In a separate statement, the IOM said it was “concerned about their fate, especially as clashes intensify in the city," and that its teams were “working in coordination with UNHCR and WFP [the World Food Programme] to provide essential assistance and relief to Abu Salim migrants."




Hope to be fast-tracked

The GDF was set up last year with the mission of processing resettlement cases, and a lot of migrants hope that by registering with the center, their cases will fast-tracked. But many migrants have also fled to the center for their safety. The UNHCR’s Special Envoy Vincent Cochetel last week told Reuters that more than half of the 880 migrants currently staying at the GDF had entered “informally”, with many of them having arrived after a Tripoli detention center was hit by a deadly airstrike in July.

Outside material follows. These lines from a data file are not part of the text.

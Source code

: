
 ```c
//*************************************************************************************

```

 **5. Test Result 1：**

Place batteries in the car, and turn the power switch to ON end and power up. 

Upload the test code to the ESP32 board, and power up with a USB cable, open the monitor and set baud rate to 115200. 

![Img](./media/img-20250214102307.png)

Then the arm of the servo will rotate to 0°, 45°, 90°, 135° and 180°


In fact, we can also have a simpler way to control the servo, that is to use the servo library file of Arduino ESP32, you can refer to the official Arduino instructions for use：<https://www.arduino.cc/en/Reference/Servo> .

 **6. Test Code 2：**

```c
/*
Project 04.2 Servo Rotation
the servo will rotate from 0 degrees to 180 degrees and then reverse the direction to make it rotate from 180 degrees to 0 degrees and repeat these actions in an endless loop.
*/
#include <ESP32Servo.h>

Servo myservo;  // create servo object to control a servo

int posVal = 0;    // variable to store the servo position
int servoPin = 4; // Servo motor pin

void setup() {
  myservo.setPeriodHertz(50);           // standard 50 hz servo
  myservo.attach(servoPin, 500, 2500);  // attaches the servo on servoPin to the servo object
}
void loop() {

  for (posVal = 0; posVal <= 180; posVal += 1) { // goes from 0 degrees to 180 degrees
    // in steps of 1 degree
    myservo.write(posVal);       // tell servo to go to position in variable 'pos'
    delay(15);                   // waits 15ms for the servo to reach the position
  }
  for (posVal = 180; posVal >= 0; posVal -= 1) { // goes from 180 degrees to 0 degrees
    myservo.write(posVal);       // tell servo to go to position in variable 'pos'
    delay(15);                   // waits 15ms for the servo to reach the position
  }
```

“Recently, the GDF has been severely over-crowded, leaving us unable to utilize it for its original purpose of evacuating people of out harm’s way," the envoy was quoted as saying.

On Wednesday afternoon, a migrant staying at the GDF told InfoMigrants that a Libyan migration official had finally met with the Abu Salim migrants and given them three options: to return to Abu Salim, to be transferred to the notorious detention center Tariq Siqqa, or to enter the GDF – but on the condition that they will not have any access to neither GDF food services nor sanitary facilities.

"They're in deep trouble, they don't know what to do," he said, noting that none of the alternatives were of any help to them.

Libya hosts some 640,000 migrants and is one of the main departure points for migrants trying to reach Europe.

Several thousands of migrants are currently held in detention centers which are officially run by the Tripoli government. In practice, however, the centers are controlled by armed groups and there is widespread abuse inside them, according to migrants, aid works and rights defenders.